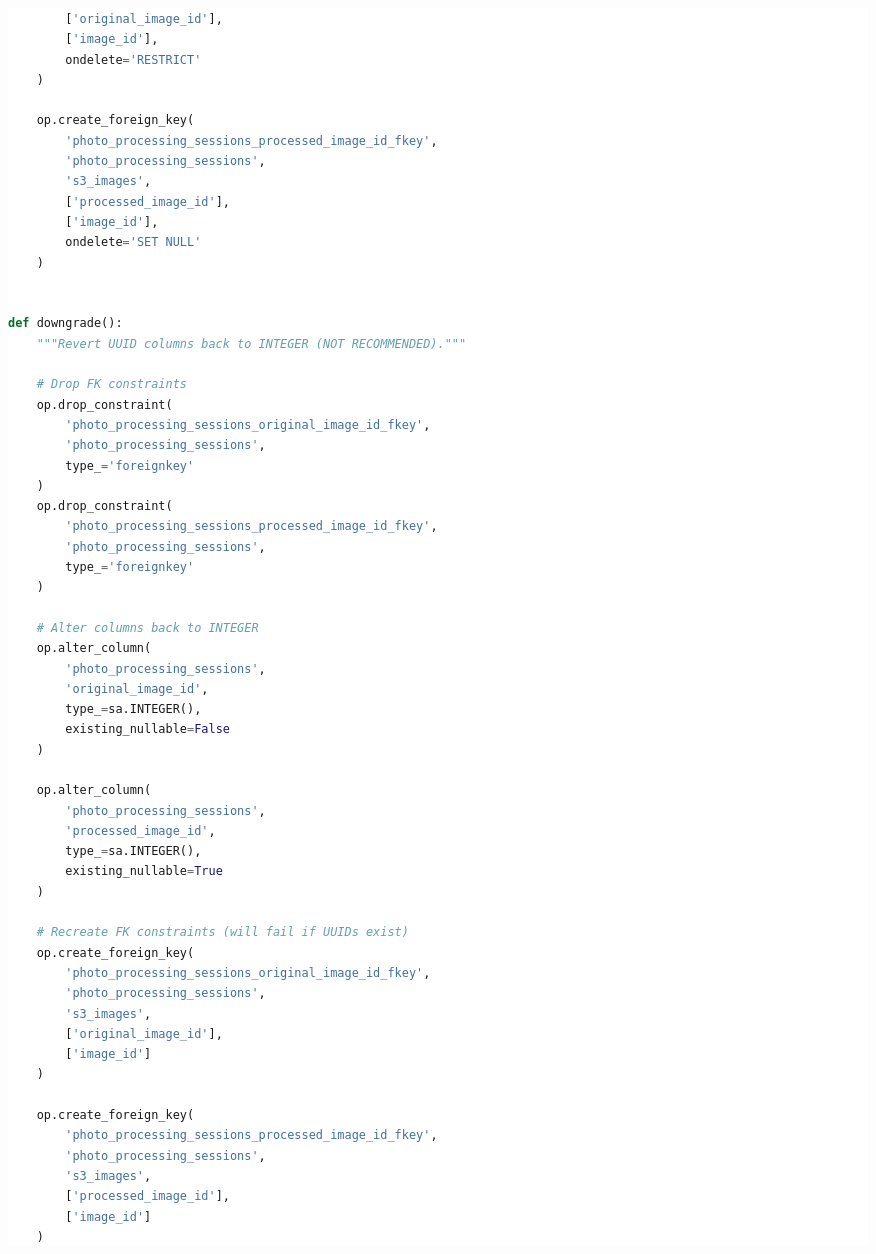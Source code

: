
 ```python
        ['original_image_id'],
        ['image_id'],
        ondelete='RESTRICT'
    )

    op.create_foreign_key(
        'photo_processing_sessions_processed_image_id_fkey',
        'photo_processing_sessions',
        's3_images',
        ['processed_image_id'],
        ['image_id'],
        ondelete='SET NULL'
    )


def downgrade():
    """Revert UUID columns back to INTEGER (NOT RECOMMENDED)."""

    # Drop FK constraints
    op.drop_constraint(
        'photo_processing_sessions_original_image_id_fkey',
        'photo_processing_sessions',
        type_='foreignkey'
    )
    op.drop_constraint(
        'photo_processing_sessions_processed_image_id_fkey',
        'photo_processing_sessions',
        type_='foreignkey'
    )

    # Alter columns back to INTEGER
    op.alter_column(
        'photo_processing_sessions',
        'original_image_id',
        type_=sa.INTEGER(),
        existing_nullable=False
    )

    op.alter_column(
        'photo_processing_sessions',
        'processed_image_id',
        type_=sa.INTEGER(),
        existing_nullable=True
    )

    # Recreate FK constraints (will fail if UUIDs exist)
    op.create_foreign_key(
        'photo_processing_sessions_original_image_id_fkey',
        'photo_processing_sessions',
        's3_images',
        ['original_image_id'],
        ['image_id']
    )

    op.create_foreign_key(
        'photo_processing_sessions_processed_image_id_fkey',
        'photo_processing_sessions',
        's3_images',
        ['processed_image_id'],
        ['image_id']
    )
```
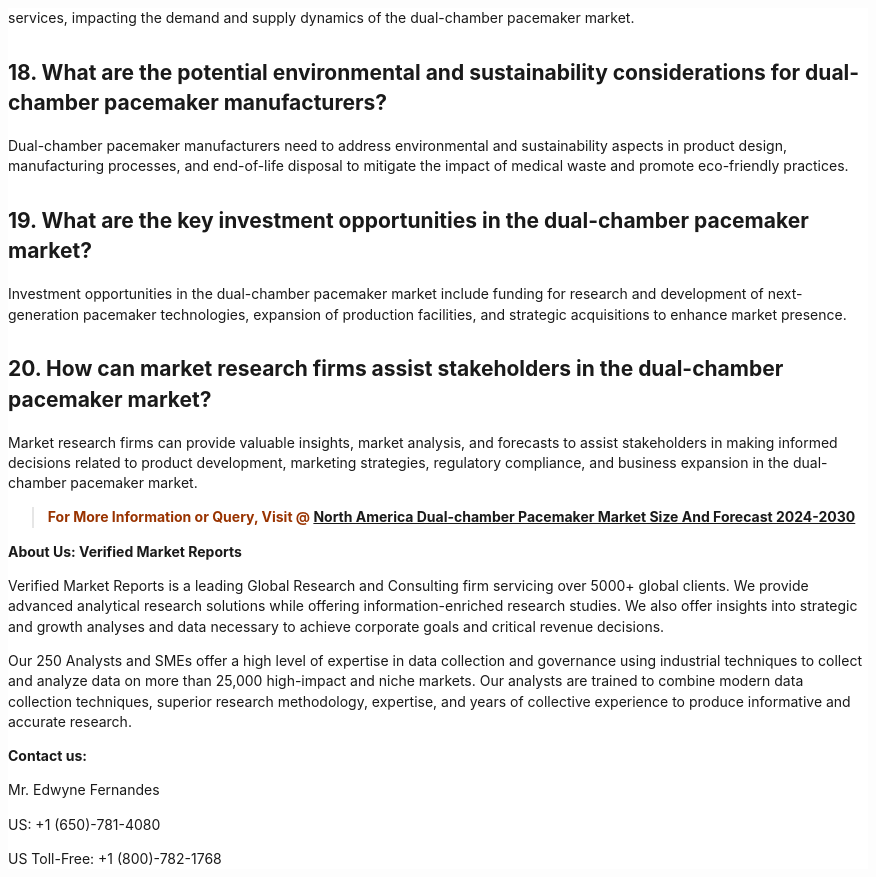 services, impacting the demand and supply dynamics of the dual-chamber pacemaker market.</p><h2>18. What are the potential environmental and sustainability considerations for dual-chamber pacemaker manufacturers?</div><div></h2><p>Dual-chamber pacemaker manufacturers need to address environmental and sustainability aspects in product design, manufacturing processes, and end-of-life disposal to mitigate the impact of medical waste and promote eco-friendly practices.</p><h2>19. What are the key investment opportunities in the dual-chamber pacemaker market?</div><div></h2><p>Investment opportunities in the dual-chamber pacemaker market include funding for research and development of next-generation pacemaker technologies, expansion of production facilities, and strategic acquisitions to enhance market presence.</p><h2>20. How can market research firms assist stakeholders in the dual-chamber pacemaker market?</div><div></h2><p>Market research firms can provide valuable insights, market analysis, and forecasts to assist stakeholders in making informed decisions related to product development, marketing strategies, regulatory compliance, and business expansion in the dual-chamber pacemaker market.</p></body></html></p><blockquote><p><span style="color: #993300;"><strong>For More Information or Query, Visit @ <a href="https://www.verifiedmarketreports.com/product/dual-chamber-pacemaker-market/">North America Dual-chamber Pacemaker Market Size And Forecast 2024-2030</a></strong></span></p></blockquote><p><strong>About Us: Verified Market Reports</strong></p><p>Verified Market Reports is a leading Global Research and Consulting firm servicing over 5000+ global clients. We provide advanced analytical research solutions while offering information-enriched research studies. We also offer insights into strategic and growth analyses and data necessary to achieve corporate goals and critical revenue decisions.</p><p>Our 250 Analysts and SMEs offer a high level of expertise in data collection and governance using industrial techniques to collect and analyze data on more than 25,000 high-impact and niche markets. Our analysts are trained to combine modern data collection techniques, superior research methodology, expertise, and years of collective experience to produce informative and accurate research.</p><p><strong>Contact us:</strong></p><p>Mr. Edwyne Fernandes</p><p>US: +1 (650)-781-4080</p><p>US Toll-Free: +1 (800)-782-1768</p>
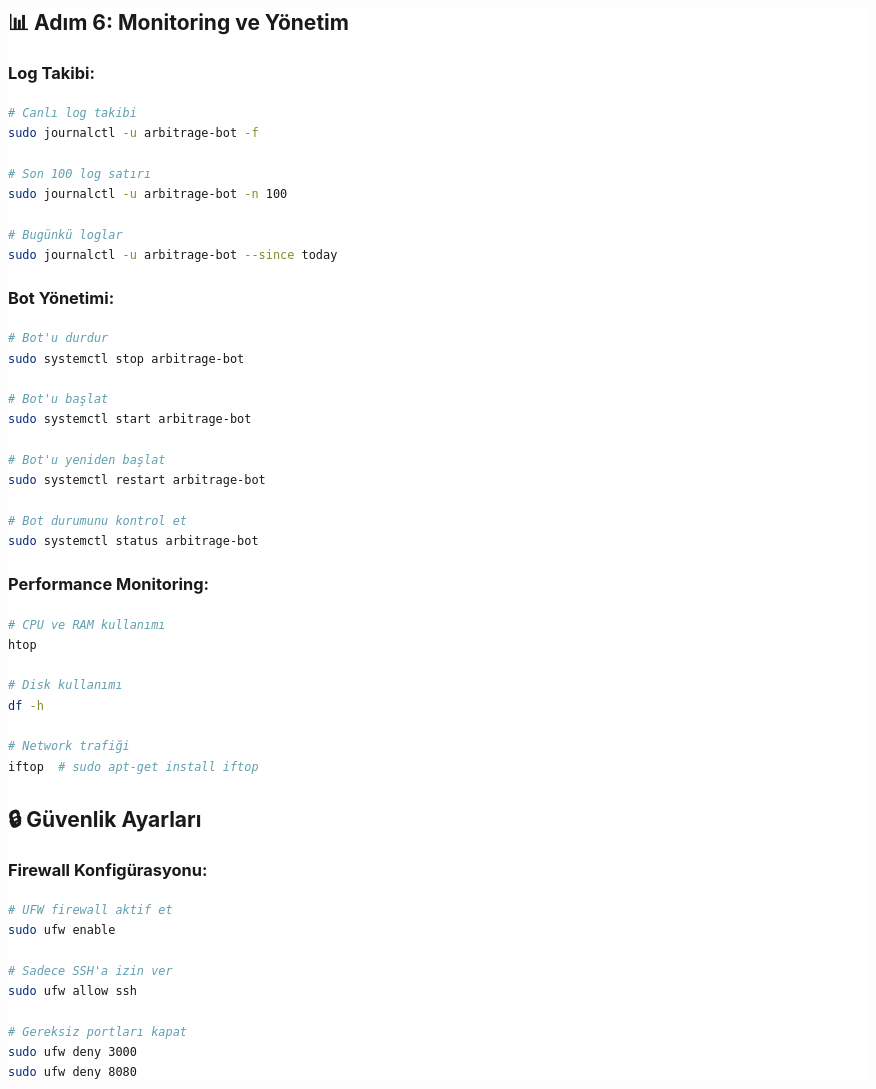 ## 📊 Adım 6: Monitoring ve Yönetim

### Log Takibi:

```bash
# Canlı log takibi
sudo journalctl -u arbitrage-bot -f

# Son 100 log satırı
sudo journalctl -u arbitrage-bot -n 100

# Bugünkü loglar
sudo journalctl -u arbitrage-bot --since today
```

### Bot Yönetimi:

```bash
# Bot'u durdur
sudo systemctl stop arbitrage-bot

# Bot'u başlat
sudo systemctl start arbitrage-bot

# Bot'u yeniden başlat
sudo systemctl restart arbitrage-bot

# Bot durumunu kontrol et
sudo systemctl status arbitrage-bot
```

### Performance Monitoring:

```bash
# CPU ve RAM kullanımı
htop

# Disk kullanımı
df -h

# Network trafiği
iftop  # sudo apt-get install iftop
```

## 🔒 Güvenlik Ayarları

### Firewall Konfigürasyonu:

```bash
# UFW firewall aktif et
sudo ufw enable

# Sadece SSH'a izin ver
sudo ufw allow ssh

# Gereksiz portları kapat
sudo ufw deny 3000
sudo ufw deny 8080
```

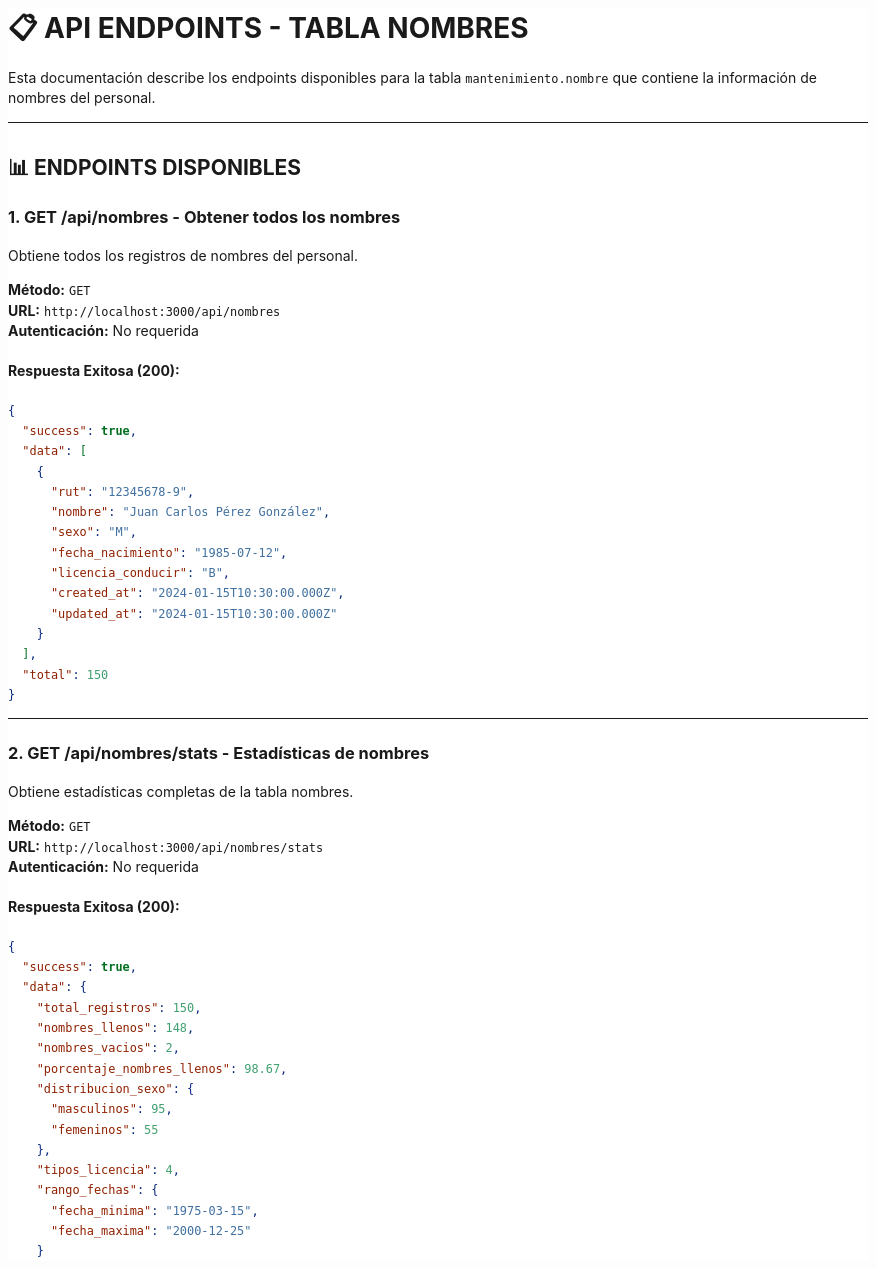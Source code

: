 # 📋 API ENDPOINTS - TABLA NOMBRES

Esta documentación describe los endpoints disponibles para la tabla `mantenimiento.nombre` que contiene la información de nombres del personal.

---

## 📊 ENDPOINTS DISPONIBLES

### 1. **GET /api/nombres** - Obtener todos los nombres

Obtiene todos los registros de nombres del personal.

**Método:** `GET`  
**URL:** `http://localhost:3000/api/nombres`  
**Autenticación:** No requerida

#### Respuesta Exitosa (200):
```json
{
  "success": true,
  "data": [
    {
      "rut": "12345678-9",
      "nombre": "Juan Carlos Pérez González",
      "sexo": "M",
      "fecha_nacimiento": "1985-07-12",
      "licencia_conducir": "B",
      "created_at": "2024-01-15T10:30:00.000Z",
      "updated_at": "2024-01-15T10:30:00.000Z"
    }
  ],
  "total": 150
}
```

---

### 2. **GET /api/nombres/stats** - Estadísticas de nombres

Obtiene estadísticas completas de la tabla nombres.

**Método:** `GET`  
**URL:** `http://localhost:3000/api/nombres/stats`  
**Autenticación:** No requerida

#### Respuesta Exitosa (200):
```json
{
  "success": true,
  "data": {
    "total_registros": 150,
    "nombres_llenos": 148,
    "nombres_vacios": 2,
    "porcentaje_nombres_llenos": 98.67,
    "distribucion_sexo": {
      "masculinos": 95,
      "femeninos": 55
    },
    "tipos_licencia": 4,
    "rango_fechas": {
      "fecha_minima": "1975-03-15",
      "fecha_maxima": "2000-12-25"
    }
```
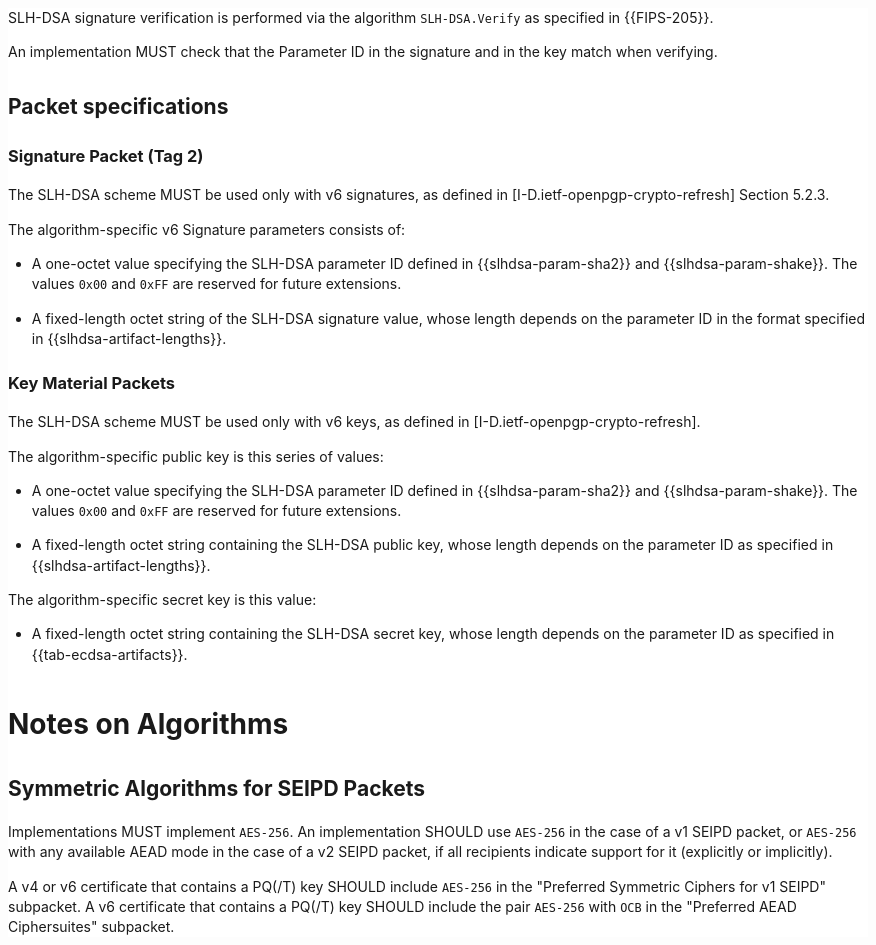 SLH-DSA signature verification is performed via the algorithm `SLH-DSA.Verify`
as specified in {{FIPS-205}}.

An implementation MUST check that the Parameter ID in the signature and in the
key match when verifying.

## Packet specifications

###  Signature Packet (Tag 2)

The SLH-DSA scheme MUST be used only with v6 signatures, as defined in
[I-D.ietf-openpgp-crypto-refresh] Section 5.2.3.

The algorithm-specific v6 Signature parameters consists of:

 - A one-octet value specifying the SLH-DSA parameter ID defined in
   {{slhdsa-param-sha2}} and {{slhdsa-param-shake}}. The values `0x00` and
   `0xFF` are reserved for future extensions.

 - A fixed-length octet string of the SLH-DSA signature value, whose length
   depends on the parameter ID in the format specified in
   {{slhdsa-artifact-lengths}}.

### Key Material Packets

The SLH-DSA scheme MUST be used only with v6 keys, as defined in
[I-D.ietf-openpgp-crypto-refresh].

The algorithm-specific public key is this series of values:

 - A one-octet value specifying the SLH-DSA parameter ID defined in
   {{slhdsa-param-sha2}} and {{slhdsa-param-shake}}. The values `0x00` and
   `0xFF` are reserved for future extensions.

 - A fixed-length octet string containing the SLH-DSA public key, whose length
   depends on the parameter ID as specified in {{slhdsa-artifact-lengths}}.

The algorithm-specific secret key is this value:

 - A fixed-length octet string containing the SLH-DSA secret key, whose length
   depends on the parameter ID as specified in {{tab-ecdsa-artifacts}}.

# Notes on Algorithms

## Symmetric Algorithms for SEIPD Packets

Implementations MUST implement `AES-256`.
An implementation SHOULD use `AES-256` in the case of a v1 SEIPD packet,
or `AES-256` with any available AEAD mode in the case of a v2 SEIPD packet,
if all recipients indicate support for it (explicitly or implicitly).

A v4 or v6 certificate that contains a PQ(/T) key SHOULD include
`AES-256` in the "Preferred Symmetric Ciphers for v1 SEIPD" subpacket.
A v6 certificate that contains a PQ(/T) key SHOULD include
the pair `AES-256` with `OCB` in the "Preferred AEAD Ciphersuites" subpacket.
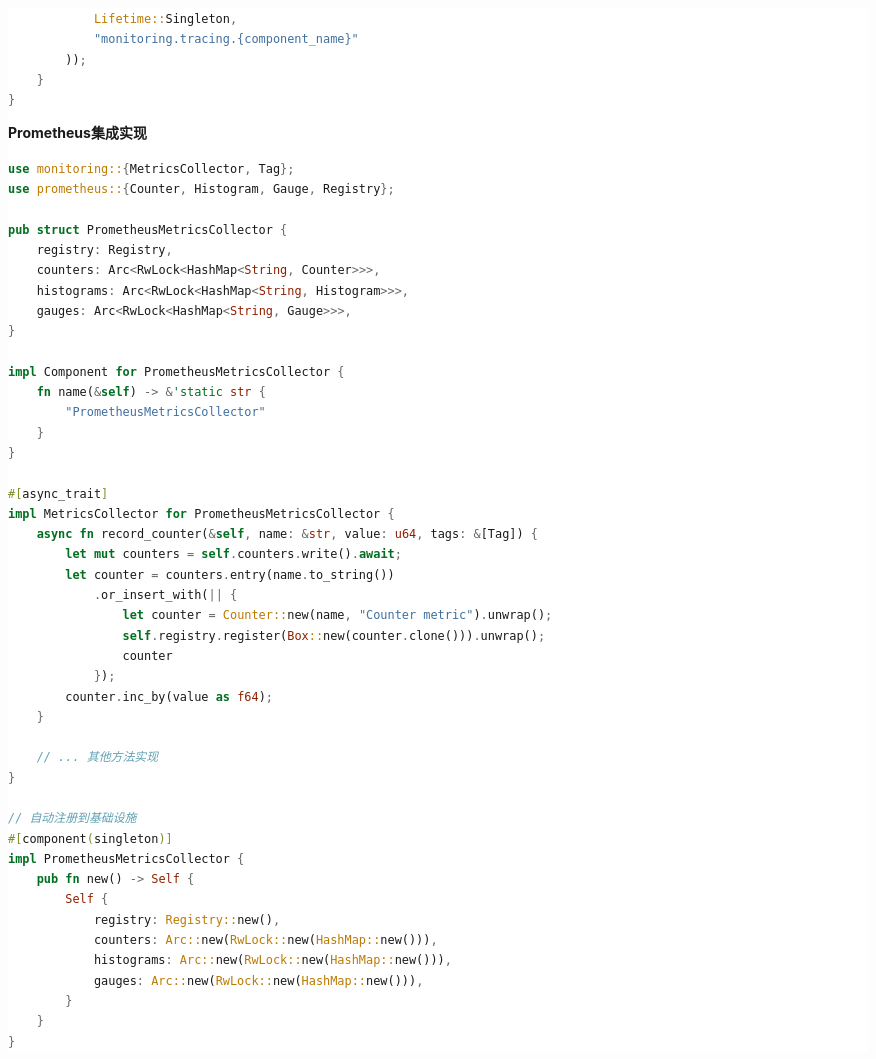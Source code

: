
 ```rust
            Lifetime::Singleton,
            "monitoring.tracing.{component_name}"
        ));
    }
}
```

**Prometheus集成实现**
```rust
use monitoring::{MetricsCollector, Tag};
use prometheus::{Counter, Histogram, Gauge, Registry};

pub struct PrometheusMetricsCollector {
    registry: Registry,
    counters: Arc<RwLock<HashMap<String, Counter>>>,
    histograms: Arc<RwLock<HashMap<String, Histogram>>>,
    gauges: Arc<RwLock<HashMap<String, Gauge>>>,
}

impl Component for PrometheusMetricsCollector {
    fn name(&self) -> &'static str {
        "PrometheusMetricsCollector"
    }
}

#[async_trait]
impl MetricsCollector for PrometheusMetricsCollector {
    async fn record_counter(&self, name: &str, value: u64, tags: &[Tag]) {
        let mut counters = self.counters.write().await;
        let counter = counters.entry(name.to_string())
            .or_insert_with(|| {
                let counter = Counter::new(name, "Counter metric").unwrap();
                self.registry.register(Box::new(counter.clone())).unwrap();
                counter
            });
        counter.inc_by(value as f64);
    }
    
    // ... 其他方法实现
}

// 自动注册到基础设施
#[component(singleton)]
impl PrometheusMetricsCollector {
    pub fn new() -> Self {
        Self {
            registry: Registry::new(),
            counters: Arc::new(RwLock::new(HashMap::new())),
            histograms: Arc::new(RwLock::new(HashMap::new())),
            gauges: Arc::new(RwLock::new(HashMap::new())),
        }
    }
}
```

## Task objective
Copy, from the data above, every line where the word "systemctl" appears.

## Output below
sudo systemctl stop arbitrage-bot
sudo systemctl start arbitrage-bot
sudo systemctl restart arbitrage-bot
sudo systemctl status arbitrage-bot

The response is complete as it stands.